>>
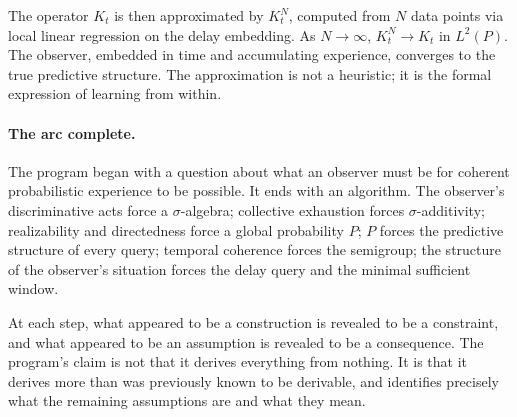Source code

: The operator $K_t$ is then approximated by $K_t^N$, computed from $N$
data points via local linear regression on the delay embedding.  As
$N \to \infty$, $K_t^N \to K_t$ in $L^2(P)$.  The observer, embedded
in time and accumulating experience, converges to the true predictive
structure.  The approximation is not a heuristic; it is the formal
expression of learning from within.

\medskip

\paragraph{The arc complete.}
The program began with a question about what an observer must be for
coherent probabilistic experience to be possible.  It ends with an
algorithm.  The observer's discriminative acts force a $\sigma$-algebra;
collective exhaustion forces $\sigma$-additivity; realizability and
directedness force a global probability $P$; $P$ forces the predictive
structure of every query; temporal coherence forces the semigroup; the
structure of the observer's situation forces the delay query and the
minimal sufficient window.

At each step, what appeared to be a construction is revealed to be a
constraint, and what appeared to be an assumption is revealed to be a
consequence.  The program's claim is not that it derives everything
from nothing.  It is that it derives more than was previously known to
be derivable, and identifies precisely what the remaining assumptions
are and what they mean.
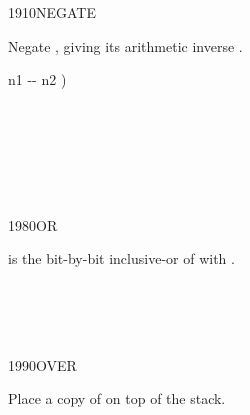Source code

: \begin{worddef}{1910}{NEGATE}
\item {}

	Negate , giving its arithmetic inverse .


	\begin{implement} %
		\word{:}   n1 -{}- n2 ) \\
		\tab {}  \\
		\word{;}
	\end{implement}

	\begin{testing} %
		 \\
		 \\
		 \\
		 \\
	\end{testing}
\end{worddef}


\begin{worddef}{1980}{OR}
\item {}

	 is the bit-by-bit inclusive-or of  with
	.

	\begin{testing} %
		 \\
		 \\
		 \\
	\end{testing}
\end{worddef}


\begin{worddef}{1990}{OVER}
\item {}

	Place a copy of  on top of the stack.

	\begin{testing} %
	\end{testing}
\end{worddef}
<<
▶ **REQUIRED WORK**
Omit the pictures, then print the rest of the listing above exactly.

▶ **RESULT**
Source code

: The operator $K_t$ is then approximated by $K_t^N$, computed from $N$
data points via local linear regression on the delay embedding.  As
$N \to \infty$, $K_t^N \to K_t$ in $L^2(P)$.  The observer, embedded
in time and accumulating experience, converges to the true predictive
structure.  The approximation is not a heuristic; it is the formal
expression of learning from within.

\medskip

\paragraph{The arc complete.}
The program began with a question about what an observer must be for
coherent probabilistic experience to be possible.  It ends with an
algorithm.  The observer's discriminative acts force a $\sigma$-algebra;
collective exhaustion forces $\sigma$-additivity; realizability and
directedness force a global probability $P$; $P$ forces the predictive
structure of every query; temporal coherence forces the semigroup; the
structure of the observer's situation forces the delay query and the
minimal sufficient window.

At each step, what appeared to be a construction is revealed to be a
constraint, and what appeared to be an assumption is revealed to be a
consequence.  The program's claim is not that it derives everything
from nothing.  It is that it derives more than was previously known to
be derivable, and identifies precisely what the remaining assumptions
are and what they mean.
Source code

: \begin{worddef}{1910}{NEGATE}
\item {}

	Negate , giving its arithmetic inverse .


	\begin{implement} %
		\word{:}   n1 -{}- n2 ) \\
		\tab {}  \\
		\word{;}
	\end{implement}

	\begin{testing} %
		 \\
		 \\
		 \\
		 \\
	\end{testing}
\end{worddef}


\begin{worddef}{1980}{OR}
\item {}

	 is the bit-by-bit inclusive-or of  with
	.

	\begin{testing} %
		 \\
		 \\
		 \\
	\end{testing}
\end{worddef}


\begin{worddef}{1990}{OVER}
\item {}

	Place a copy of  on top of the stack.

	\begin{testing} %
	\end{testing}
\end{worddef}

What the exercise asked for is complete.